How things could have been.

What an impact on my life...well, what impact?
Take one moment, be it high or the lowest of lows, and just let it permeate your thoughts.
The possibilities that stemmed from it, the choices leading up to it.
The consequences.
Now, apply the butterfly effect. In an instant- it never happened.
It's mind boggling...how the smallest moment, that one decision that led to another decision that led to a series of actions, can affect everything in a future life.

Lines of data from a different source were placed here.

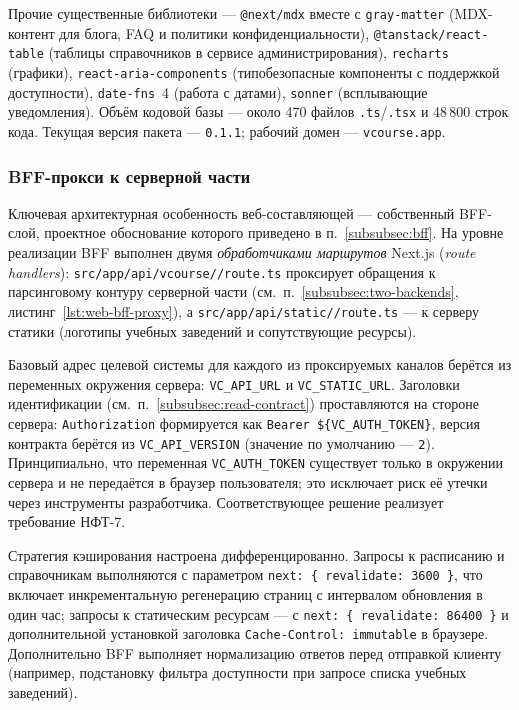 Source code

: Прочие существенные библиотеки --- \texttt{@next/\allowbreak mdx} вместе с \texttt{gray-matter} (MDX-контент для блога, FAQ и политики конфиденциальности), \texttt{@tanstack/\allowbreak react-table} (таблицы справочников в сервисе администрирования), \texttt{recharts} (графики), \texttt{react-aria-components} (типобезопасные компоненты с поддержкой доступности), \texttt{date-fns}~4 (работа с датами), \texttt{sonner} (всплывающие уведомления). Объём кодовой базы --- около 470 файлов \texttt{.ts}/\texttt{.tsx} и 48\,800 строк кода. Текущая версия пакета --- \texttt{0.1.1}; рабочий домен --- \texttt{vcourse.app}.

\subsubsection{BFF-прокси к серверной части}
\label{subsubsec:impl-web-bff}

Ключевая архитектурная особенность веб-составляющей --- собственный BFF-слой, проектное обоснование которого приведено в п.~\ref{subsubsec:bff}. На уровне реализации BFF выполнен двумя \emph{обработчиками маршрутов} Next.js (\emph{route handlers}): \texttt{src/\allowbreak app/\allowbreak api/\allowbreak vcourse/\allowbreak [...path]/\allowbreak route.\allowbreak ts} проксирует обращения к парсинговому контуру серверной части (см.~п.~\ref{subsubsec:two-backends}, листинг~\ref{lst:web-bff-proxy}), а \texttt{src/\allowbreak app/\allowbreak api/\allowbreak static/\allowbreak [...path]/\allowbreak route.\allowbreak ts} --- к серверу статики (логотипы учебных заведений и сопутствующие ресурсы).

Базовый адрес целевой системы для каждого из проксируемых каналов берётся из переменных окружения сервера: \texttt{VC\_\allowbreak API\_\allowbreak URL} и \texttt{VC\_\allowbreak STATIC\_\allowbreak URL}. Заголовки идентификации (см.~п.~\ref{subsubsec:read-contract}) проставляются на стороне сервера: \texttt{Authorization} формируется как \texttt{Bearer~\$\{VC\_\allowbreak AUTH\_\allowbreak TOKEN\}}, версия контракта берётся из \texttt{VC\_\allowbreak API\_\allowbreak VERSION} (значение по умолчанию --- \texttt{2}). Принципиально, что переменная \texttt{VC\_\allowbreak AUTH\_\allowbreak TOKEN} существует только в окружении сервера и не передаётся в браузер пользователя; это исключает риск её утечки через инструменты разработчика. Соответствующее решение реализует требование НФТ-7.

Стратегия кэширования настроена дифференцированно. Запросы к расписанию и справочникам выполняются с параметром \texttt{next:\,\{\,revalidate:\,3600\,\}}, что включает инкрементальную регенерацию страниц с интервалом обновления в один час; запросы к статическим ресурсам --- с \texttt{next:\,\{\,revalidate:\,86400\,\}} и дополнительной установкой заголовка \texttt{Cache-Control:\,immutable} в браузере. Дополнительно BFF выполняет нормализацию ответов перед отправкой клиенту (например, подстановку фильтра доступности при запросе списка учебных заведений).

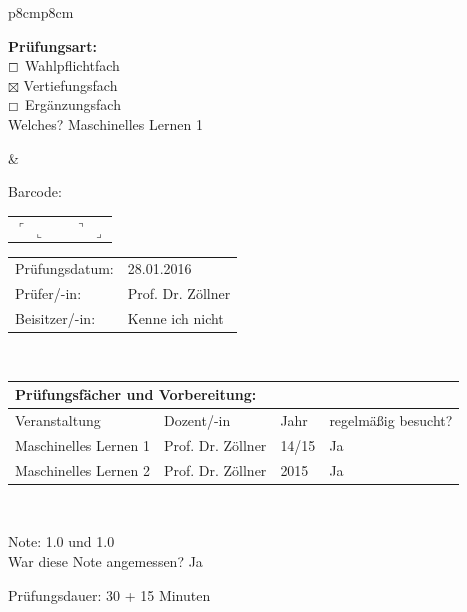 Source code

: \documentclass[a4paper]{article}
\newcommand{\Fach}{Maschinelles Lernen 1}
\newcommand{\Pruefungsdatum}{28.01.2016}    %
\newcommand{\Pruefer}{Prof. Dr. Zöllner}
\newcommand{\Beisitzer}{Kenne ich nicht}
\newcommand{\Note}{1.0 und 1.0}
\newcommand{\Dauer}{30 + 15} %
\begin{document}
\begin{tabular}{p{8cm}p{8cm}}
\begin{flushleft}
   \textbf{Prüfungsart:}\\
   $\boxempty$ Wahlpflichtfach  \\
   $\boxtimes$ Vertiefungsfach  \\
   $\boxempty$ Ergänzungsfach  \\[0.5cm]
   Welches? \Fach
  \end{flushleft}
  &
  \begin{center}
   Barcode:
   \begin{tabular}{p{0.2cm}p{6.8cm}p{0.2cm}}
   $\ulcorner$
   \vskip 2cm
   $\llcorner$ & & $\urcorner$
   \vskip 2cm
   $\lrcorner$ \\
   \end{tabular}
  \end{center}
  \vskip 0.5cm
  \begin{flushright}
  \begin{tabular}{ll}
   Prüfungsdatum:   & \Pruefungsdatum \\[0.5cm]
   Prüfer/-in:      & \Pruefer \\[0.5cm]
   Beisitzer/-in:   & \Beisitzer \\
  \end{tabular}
  \end{flushright} \\
 \end{tabular}

 \begin{tabular}{|p{8.2cm}|p{3cm}|p{1cm}|p{3.5cm}|}
  \multicolumn{4}{l}{\bfseries Prüfungsfächer und Vorbereitung: } \\[0.2cm]
  \hline
  Veranstaltung & Dozent/-in  & Jahr & regelmäßig besucht? \\
  \hline
  \hline
  \Fach & \Pruefer & 14/15 &  Ja \\[0.2cm]
  \hline
  Maschinelles Lernen 2 & \Pruefer & 2015 &  Ja \\[0.2cm]
  \hline
 \end{tabular} \\[0.5cm]

\begin{multicols}{2}
Note: \Note\\[0.5cm]
War diese Note angemessen?
Ja

\columnbreak
Prüfungsdauer: \Dauer{} Minuten \\[0.5cm]
\end{multicols}
\end{document}
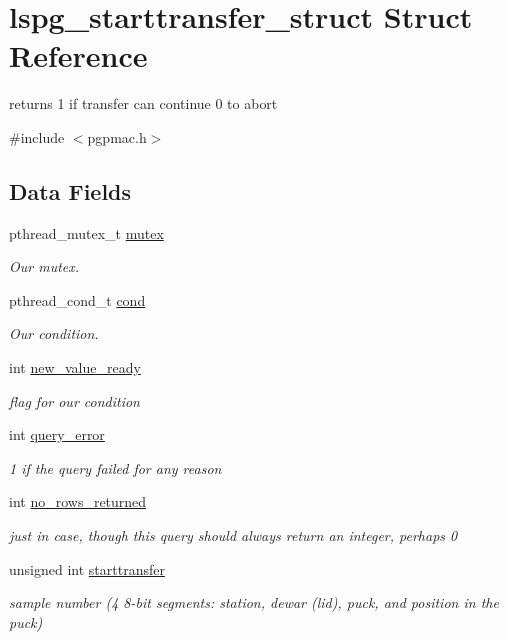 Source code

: \hypertarget{structlspg__starttransfer__struct}{\section{lspg\-\_\-starttransfer\-\_\-struct Struct Reference}
\label{structlspg__starttransfer__struct}
}


returns 1 if transfer can continue 0 to abort  




{\ttfamily \#include $<$pgpmac.\-h$>$}

\subsection*{Data Fields}
\begin{DoxyCompactItemize}
\item 
pthread\-\_\-mutex\-\_\-t \hyperlink{structlspg__starttransfer__struct_a47824bb2701a699d43a7a916e2010705}{mutex}
\begin{DoxyCompactList}\small\item\em Our mutex. \end{DoxyCompactList}\item 
pthread\-\_\-cond\-\_\-t \hyperlink{structlspg__starttransfer__struct_a1a569a2afabd7910219ff9d2d48c1b38}{cond}
\begin{DoxyCompactList}\small\item\em Our condition. \end{DoxyCompactList}\item 
int \hyperlink{structlspg__starttransfer__struct_ad3a6356e5ccce15c982ddecf9634999f}{new\-\_\-value\-\_\-ready}
\begin{DoxyCompactList}\small\item\em flag for our condition \end{DoxyCompactList}\item 
int \hyperlink{structlspg__starttransfer__struct_a5ef1d5a6708b3872761b86aef34d7aeb}{query\-\_\-error}
\begin{DoxyCompactList}\small\item\em 1 if the query failed for any reason \end{DoxyCompactList}\item 
int \hyperlink{structlspg__starttransfer__struct_aa384ccd326d9247317f77072b93f94ca}{no\-\_\-rows\-\_\-returned}
\begin{DoxyCompactList}\small\item\em just in case, though this query should always return an integer, perhaps 0 \end{DoxyCompactList}\item 
unsigned int \hyperlink{structlspg__starttransfer__struct_af01b6bac6db9830719aef63e552312eb}{starttransfer}
\begin{DoxyCompactList}\small\item\em sample number (4 8-\/bit segments\-: station, dewar (lid), puck, and position in the puck) \end{DoxyCompactList}\end{DoxyCompactItemize}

I don't ever plan on using a time machine, or basing my life around the premise of how great things could be "if only this or if only that"...but I can't help but examine and dwell upon how much one night may have damaged me, irreparably.
It doesn't affect the things I do on a conscious level, or I'd just resolve to change my course of actions; it's deeper than that. It's the reason I don't understand why I do the things I do sometimes. It's the devil on my shoulder, that whispers so faintly I confuse it for my thoughts. Or, perhaps it's just an excuse for my recklessness.
But I'll never know.

It kills me, that I'll never know who I could have been if it weren't for you.
Could I say, "no" with more conviction, tell creepy people they actually creep me out?
Could I give someone a chance, a real chance?
Could I joke about spiking drinks and not have a lump in my throat?
This journal's gotten more personal with every letter typed, as I run through thoughts in my head that I wish I never had to think, but here I am- after 3 in the morning- trying to choke back the reality of what you did to me.
Rather, the opportunity I gave you...
but what can I do now? I'll never forget, and I'm no good with coping. Avoidance technique it is-again, until I'm up all night, of course.